St James the Less is an Anglican church in Pimlico, Westminster, built in 1858–61 by George Edmund Street in the Gothic Revival style. A grade I listed building, it has been described as "one of the finest Gothic Revival churches anywhere".[4] The church was constructed predominately in brick with embellishments from other types of stone. Its most prominent external feature is its free-standing Italian-style tower, while its interior incorporates design themes which Street observed in medieval Gothic buildings in continental Europe.

History

The church was Street's first commission in London, which he took on after his widely admired work in the diocese of Oxford and at All Saints, Boyne Hill, Maidenhead, where he delivered buildings in polychromatic red brick and stone. He had also published in 1855, to considerable acclaim, his book Brick and Marble Architecture in Italy. In 1858, he was commissioned by the three daughters of Bishop Monk of Gloucester to construct a church in their father's memory in what was, at the time, an area of slums and run-down tenements in a very poor part of London.[5] The parish was inhabited by around 31,000 people at the time. The church, which stands on land formerly owned by Westminster Abbey, was consecrated in 1861.[6][7] Street also built a parish school next to the church in 1861–64, in similar style, while his son Arthur Edmund Street revisited his father's designs in 1890 to add an infants' school (now a parish hall) attached to the west end of the church.[4]

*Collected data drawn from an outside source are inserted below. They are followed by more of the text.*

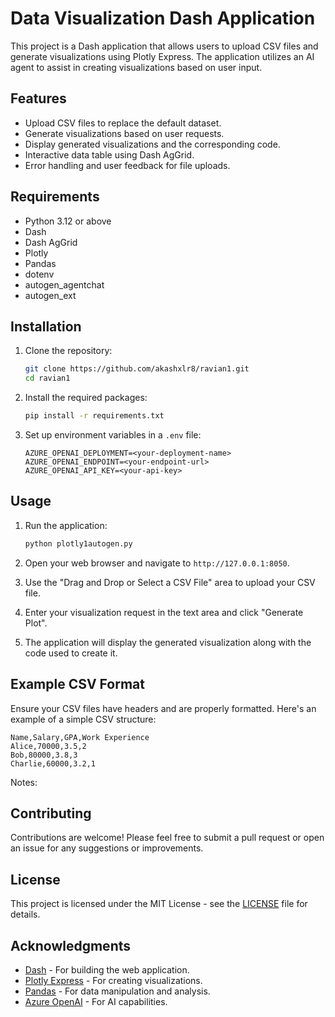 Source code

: # Data Visualization Dash Application

This project is a Dash application that allows users to upload CSV files and generate visualizations using Plotly Express. The application utilizes an AI agent to assist in creating visualizations based on user input.

## Features

- Upload CSV files to replace the default dataset.
- Generate visualizations based on user requests.
- Display generated visualizations and the corresponding code.
- Interactive data table using Dash AgGrid.
- Error handling and user feedback for file uploads.

## Requirements

- Python 3.12 or above
- Dash
- Dash AgGrid
- Plotly
- Pandas
- dotenv
- autogen_agentchat
- autogen_ext

## Installation

1. Clone the repository:
   ```bash
   git clone https://github.com/akashxlr8/ravian1.git
   cd ravian1
   ```

2. Install the required packages:
   ```bash
   pip install -r requirements.txt
   ```

3. Set up environment variables in a `.env` file:
   ```plaintext
   AZURE_OPENAI_DEPLOYMENT=<your-deployment-name>
   AZURE_OPENAI_ENDPOINT=<your-endpoint-url>
   AZURE_OPENAI_API_KEY=<your-api-key>
   ```

## Usage

1. Run the application:
   ```bash
   python plotly1autogen.py
   ```

2. Open your web browser and navigate to `http://127.0.0.1:8050`.

3. Use the "Drag and Drop or Select a CSV File" area to upload your CSV file.

4. Enter your visualization request in the text area and click "Generate Plot".

5. The application will display the generated visualization along with the code used to create it.

## Example CSV Format

Ensure your CSV files have headers and are properly formatted. Here's an example of a simple CSV structure:


```csv
Name,Salary,GPA,Work Experience
Alice,70000,3.5,2
Bob,80000,3.8,3
Charlie,60000,3.2,1
```
Notes:

## Contributing

Contributions are welcome! Please feel free to submit a pull request or open an issue for any suggestions or improvements.

## License

This project is licensed under the MIT License - see the [LICENSE](LICENSE) file for details.

## Acknowledgments

- [Dash](https://dash.plotly.com/) - For building the web application.
- [Plotly Express](https://plotly.com/python/plotly-express/) - For creating visualizations.
- [Pandas](https://pandas.pydata.org/) - For data manipulation and analysis.
- [Azure OpenAI](https://azure.microsoft.com/en-us/services/cognitive-services/openai-service/) - For AI capabilities.
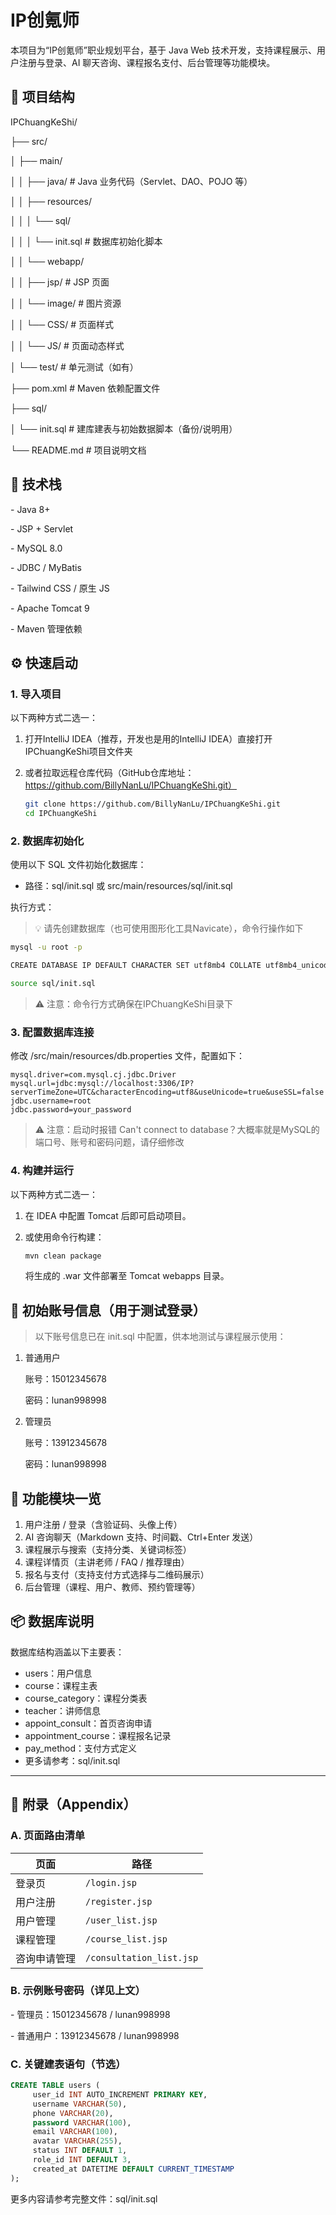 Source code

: # IP创氪师

本项目为“IP创氪师”职业规划平台，基于 Java Web 技术开发，支持课程展示、用户注册与登录、AI 聊天咨询、课程报名支付、后台管理等功能模块。

## 📁 项目结构

IPChuangKeShi/

├── src/

│  ├── main/

│  │  ├── java/      # Java 业务代码（Servlet、DAO、POJO 等）

│  │  ├── resources/

│  │  │  └── sql/

│  │  │    └── init.sql  # 数据库初始化脚本

│  │  └── webapp/

│  │    ├── jsp/    # JSP 页面

│  │    └── image/   # 图片资源

│  │    └── CSS/    # 页面样式

│  │    └── JS/    # 页面动态样式

│  └── test/        # 单元测试（如有）

├── pom.xml         # Maven 依赖配置文件

├── sql/

│  └── init.sql      # 建库建表与初始数据脚本（备份/说明用）

└── README.md        # 项目说明文档

## 🧩 技术栈

\- Java 8+

\- JSP + Servlet

\- MySQL 8.0

\- JDBC / MyBatis

\- Tailwind CSS / 原生 JS

\- Apache Tomcat 9

\- Maven 管理依赖

## ⚙️ 快速启动

### 1. 导入项目

以下两种方式二选一：

1. 打开IntelliJ IDEA（推荐，开发也是用的IntelliJ IDEA）直接打开IPChuangKeShi项目文件夹

2. 或者拉取远程仓库代码（GitHub仓库地址：https://github.com/BillyNanLu/IPChuangKeShi.git）

   ```bash
   git clone https://github.com/BillyNanLu/IPChuangKeShi.git
   cd IPChuangKeShi
   ```

### **2. 数据库初始化**

使用以下 SQL 文件初始化数据库：

- 路径：sql/init.sql 或 src/main/resources/sql/init.sql

执行方式：

> 💡 请先创建数据库（也可使用图形化工具Navicate），命令行操作如下

```bash
mysql -u root -p

CREATE DATABASE IP DEFAULT CHARACTER SET utf8mb4 COLLATE utf8mb4_unicode_ci;

source sql/init.sql
```

> ⚠️  注意：命令行方式确保在IPChuangKeShi目录下

### 3. **配置数据库连接**

修改 /src/main/resources/db.properties 文件，配置如下：

```properties
mysql.driver=com.mysql.cj.jdbc.Driver
mysql.url=jdbc:mysql://localhost:3306/IP?serverTimeZone=UTC&characterEncoding=utf8&useUnicode=true&useSSL=false
jdbc.username=root
jdbc.password=your_password
```

>  ⚠️  注意：启动时报错 Can't connect to database？大概率就是MySQL的端口号、账号和密码问题，请仔细修改

### **4. 构建并运行**

以下两种方式二选一：

1. 在 IDEA 中配置 Tomcat 后即可启动项目。

2. 或使用命令行构建：

   ```bash
   mvn clean package
   ```

   将生成的 .war 文件部署至 Tomcat webapps 目录。

## 👤 初始账号信息（用于测试登录）

> 以下账号信息已在 init.sql 中配置，供本地测试与课程展示使用：

1. 普通用户

   账号：15012345678

   密码：lunan998998

2. 管理员

   账号：13912345678

   密码：lunan998998

## **🧪 功能模块一览**

1. 用户注册 / 登录（含验证码、头像上传）
2. AI 咨询聊天（Markdown 支持、时间戳、Ctrl+Enter 发送）
3. 课程展示与搜索（支持分类、关键词标签）
4. 课程详情页（主讲老师 / FAQ / 推荐理由）
5. 报名与支付（支持支付方式选择与二维码展示）
6. 后台管理（课程、用户、教师、预约管理等）

## **📦 数据库说明**

数据库结构涵盖以下主要表：

- users：用户信息
- course：课程主表
- course_category：课程分类表
- teacher：讲师信息
- appoint_consult：首页咨询申请
- appointment_course：课程报名记录
- pay_method：支付方式定义
- 更多请参考：sql/init.sql

---

##  📎 附录（Appendix）

### A. 页面路由清单

| 页面         | 路径                     |
| ------------ | ------------------------ |
| 登录页       | `/login.jsp`             |
| 用户注册     | `/register.jsp`          |
| 用户管理     | `/user_list.jsp`         |
| 课程管理     | `/course_list.jsp`       |
| 咨询申请管理 | `/consultation_list.jsp` |

### B. 示例账号密码（详见上文）

\- 管理员：15012345678 / lunan998998

\- 普通用户：13912345678 / lunan998998

### C. 关键建表语句（节选）

```sql
CREATE TABLE users (
     user_id INT AUTO_INCREMENT PRIMARY KEY,
     username VARCHAR(50),
     phone VARCHAR(20),
     password VARCHAR(100),
     email VARCHAR(100),
     avatar VARCHAR(255),
     status INT DEFAULT 1,
     role_id INT DEFAULT 3,
     created_at DATETIME DEFAULT CURRENT_TIMESTAMP
);
```

更多内容请参考完整文件：sql/init.sql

The church originally favoured the high church, Anglo-Catholic style of worship but over the decades became more of a broad church. By the time of its centenary, however, it faced closure due to dwindling numbers of worshippers. A campaign was mounted by Sir John Betjeman and others which resulted in the church gaining a reprieve. It was eventually united with the nearby church of St Saviour's, Pimlico.[7] In the 21st Century, it falls within the Charismatic Evangelical tradition.[8]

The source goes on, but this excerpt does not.